Within weeks the French and British armies were encircled and trapped on the beaches around the port of Dunkirk. The UK troops were made up of the British Expeditionary Force – highly trained soldiers whose loss would have proved catastrophic.
But they were sitting targets and Hermann Göering, commander of the Luftwaffe, sought permission from Hitler to move in for the kill. The situation was so desperate that there was even talk in England of discussing a conditional surrender to Germany.
But, for reasons never fully explained, a "Halt Order" was issued by the German High Command. There were sporadic attacks on the Allied troops by German fighter and bomber planes but a full-scale attack was not launched. Panzer tank crews awaited the order from Hitler but it was not until three days later that the Führer rescinded the "Halt Order."
In his memoirs, Field Marshall Gerd von Rundstedt, the German commander-in-chief in France, described Hitler’s failure to order a full-scale attack on the troops at Dunkirk as his first fatal mistake of the war.
The three-day breathing space gave the Royal Navy time to press ahead with a massive evacuation. The beach at Dunkirk was formed by a shallow slope, excluding large vessels, so the call had gone out in England for small boats to go in and pick up troops.

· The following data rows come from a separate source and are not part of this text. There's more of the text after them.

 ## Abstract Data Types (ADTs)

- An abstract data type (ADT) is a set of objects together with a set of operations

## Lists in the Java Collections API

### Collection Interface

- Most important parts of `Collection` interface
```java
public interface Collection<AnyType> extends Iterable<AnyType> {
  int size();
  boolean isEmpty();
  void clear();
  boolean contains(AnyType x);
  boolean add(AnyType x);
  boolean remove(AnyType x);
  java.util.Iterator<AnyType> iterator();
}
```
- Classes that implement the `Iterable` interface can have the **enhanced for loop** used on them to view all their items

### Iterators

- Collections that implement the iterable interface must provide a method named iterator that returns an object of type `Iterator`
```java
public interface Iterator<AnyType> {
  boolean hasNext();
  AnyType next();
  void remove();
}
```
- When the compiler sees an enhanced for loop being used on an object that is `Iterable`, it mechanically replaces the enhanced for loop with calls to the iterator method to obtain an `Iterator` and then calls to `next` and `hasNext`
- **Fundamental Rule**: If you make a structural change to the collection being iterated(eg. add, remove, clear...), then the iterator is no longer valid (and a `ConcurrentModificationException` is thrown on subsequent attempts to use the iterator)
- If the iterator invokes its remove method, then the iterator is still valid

From 26 May until 4 June, about 800 small craft transferred soldiers to larger boats which then brought them the 46 miles back to Britain.
The smallest to make the journey across the Channel was an 18-foot open-topped fishing boat now on display at the Imperial War Museum in London.
The last of the British soldiers left on 3 June but Churchill ordered the Royal Navy to return on 4 June to rescue as many of the French rearguard as possible. They had held the line at Dunkirk while the last remaining British troops were evacuated despite facing artillery fire accompanied by strafing and bombing by German planes.
Altogether, about 338,000 men were rescued in the Dunkirk evacuation, including 123,000 French soldiers – 26,000 French on that final day.
There was jubilation and celebration in Britain and the Dean of St Paul's Cathedral described the operation as a miracle. But in the House of Commons Winston Churchill delivered sobering words: "We must be very careful," he said, "not to assign this deliverance the attributes of a victory. Wars are not won by evacuations."
But he went on to roar defiance in one of his most famous speeches:
"We shall not flag or fail. We shall go on to the end. We shall fight in France, we shall fight on the seas and oceans, we shall fight with growing confidence and growing strength in the air.
"We shall defend our island, whatever the cost may be. We shall fight on the beaches, we shall fight on the landing grounds, we shall fight in the fields and in the streets, we shall fight in the hills; we shall never surrender."
Although ignoring the huge contribution made by the French, the 2017 Oscar-winning film Dunkirk, directed by Christopher Nolan, dramatises the events.